[[ Supplied material open ]]

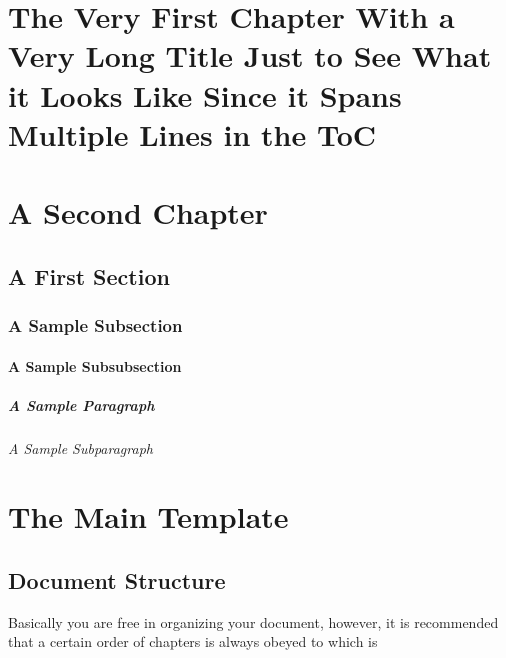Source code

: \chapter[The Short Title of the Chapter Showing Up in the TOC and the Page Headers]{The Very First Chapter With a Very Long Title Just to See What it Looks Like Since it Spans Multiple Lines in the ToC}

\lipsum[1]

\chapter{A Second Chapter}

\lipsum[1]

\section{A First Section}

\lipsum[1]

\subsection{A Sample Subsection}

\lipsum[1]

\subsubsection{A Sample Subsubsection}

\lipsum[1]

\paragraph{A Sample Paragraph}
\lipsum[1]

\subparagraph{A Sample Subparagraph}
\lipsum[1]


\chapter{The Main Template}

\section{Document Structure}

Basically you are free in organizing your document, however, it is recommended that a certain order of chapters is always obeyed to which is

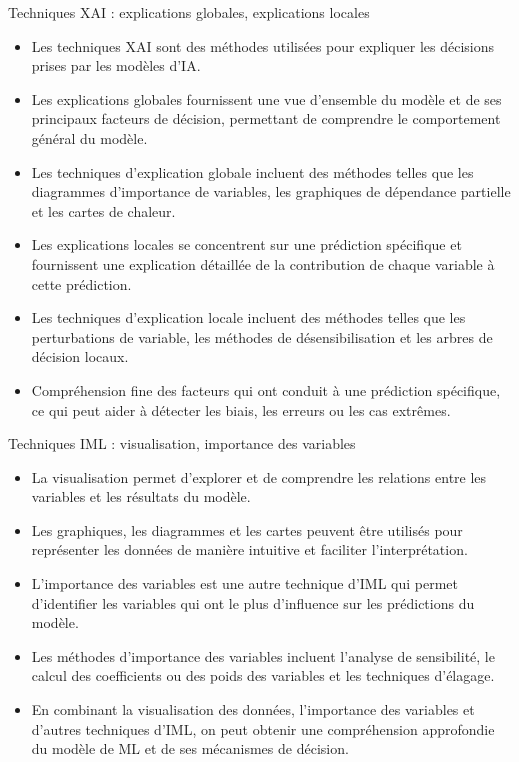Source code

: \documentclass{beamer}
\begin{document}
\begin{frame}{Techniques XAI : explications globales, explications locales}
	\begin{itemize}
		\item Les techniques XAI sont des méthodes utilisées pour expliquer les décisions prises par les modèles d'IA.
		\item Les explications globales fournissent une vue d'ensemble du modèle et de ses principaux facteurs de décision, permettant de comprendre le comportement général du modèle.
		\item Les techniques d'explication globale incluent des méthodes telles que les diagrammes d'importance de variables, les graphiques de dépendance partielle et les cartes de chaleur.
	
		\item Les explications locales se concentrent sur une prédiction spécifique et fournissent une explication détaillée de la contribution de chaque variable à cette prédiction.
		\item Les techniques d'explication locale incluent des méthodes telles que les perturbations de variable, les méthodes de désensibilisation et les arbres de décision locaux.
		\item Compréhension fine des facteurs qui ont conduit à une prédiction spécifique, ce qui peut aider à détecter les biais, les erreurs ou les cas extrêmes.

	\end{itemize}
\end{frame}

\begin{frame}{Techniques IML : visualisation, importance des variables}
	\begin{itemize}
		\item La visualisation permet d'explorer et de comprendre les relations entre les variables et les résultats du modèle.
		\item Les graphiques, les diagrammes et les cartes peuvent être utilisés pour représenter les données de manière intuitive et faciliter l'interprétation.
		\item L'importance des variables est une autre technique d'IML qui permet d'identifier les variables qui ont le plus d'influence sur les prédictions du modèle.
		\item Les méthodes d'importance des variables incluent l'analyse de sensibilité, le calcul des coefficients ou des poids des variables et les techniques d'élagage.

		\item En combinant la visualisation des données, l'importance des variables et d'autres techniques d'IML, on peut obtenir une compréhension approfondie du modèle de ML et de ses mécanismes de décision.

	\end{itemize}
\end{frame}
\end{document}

[[ Supplied material closed ]]

### Exercise
What is needed is an exact copy of every entry, with the pictures removed.

### Response to this task
Source code

: \chapter[The Short Title of the Chapter Showing Up in the TOC and the Page Headers]{The Very First Chapter With a Very Long Title Just to See What it Looks Like Since it Spans Multiple Lines in the ToC}

\lipsum[1]

\chapter{A Second Chapter}

\lipsum[1]

\section{A First Section}

\lipsum[1]

\subsection{A Sample Subsection}

\lipsum[1]

\subsubsection{A Sample Subsubsection}

\lipsum[1]

\paragraph{A Sample Paragraph}
\lipsum[1]

\subparagraph{A Sample Subparagraph}
\lipsum[1]


\chapter{The Main Template}

\section{Document Structure}

Basically you are free in organizing your document, however, it is recommended that a certain order of chapters is always obeyed to which is

Source code

: \documentclass{beamer}
\begin{document}
\begin{frame}{Techniques XAI : explications globales, explications locales}
	\begin{itemize}
		\item Les techniques XAI sont des méthodes utilisées pour expliquer les décisions prises par les modèles d'IA.
		\item Les explications globales fournissent une vue d'ensemble du modèle et de ses principaux facteurs de décision, permettant de comprendre le comportement général du modèle.
		\item Les techniques d'explication globale incluent des méthodes telles que les diagrammes d'importance de variables, les graphiques de dépendance partielle et les cartes de chaleur.
	
		\item Les explications locales se concentrent sur une prédiction spécifique et fournissent une explication détaillée de la contribution de chaque variable à cette prédiction.
		\item Les techniques d'explication locale incluent des méthodes telles que les perturbations de variable, les méthodes de désensibilisation et les arbres de décision locaux.
		\item Compréhension fine des facteurs qui ont conduit à une prédiction spécifique, ce qui peut aider à détecter les biais, les erreurs ou les cas extrêmes.

	\end{itemize}
\end{frame}

\begin{frame}{Techniques IML : visualisation, importance des variables}
	\begin{itemize}
		\item La visualisation permet d'explorer et de comprendre les relations entre les variables et les résultats du modèle.
		\item Les graphiques, les diagrammes et les cartes peuvent être utilisés pour représenter les données de manière intuitive et faciliter l'interprétation.
		\item L'importance des variables est une autre technique d'IML qui permet d'identifier les variables qui ont le plus d'influence sur les prédictions du modèle.
		\item Les méthodes d'importance des variables incluent l'analyse de sensibilité, le calcul des coefficients ou des poids des variables et les techniques d'élagage.

		\item En combinant la visualisation des données, l'importance des variables et d'autres techniques d'IML, on peut obtenir une compréhension approfondie du modèle de ML et de ses mécanismes de décision.

	\end{itemize}
\end{frame}
\end{document}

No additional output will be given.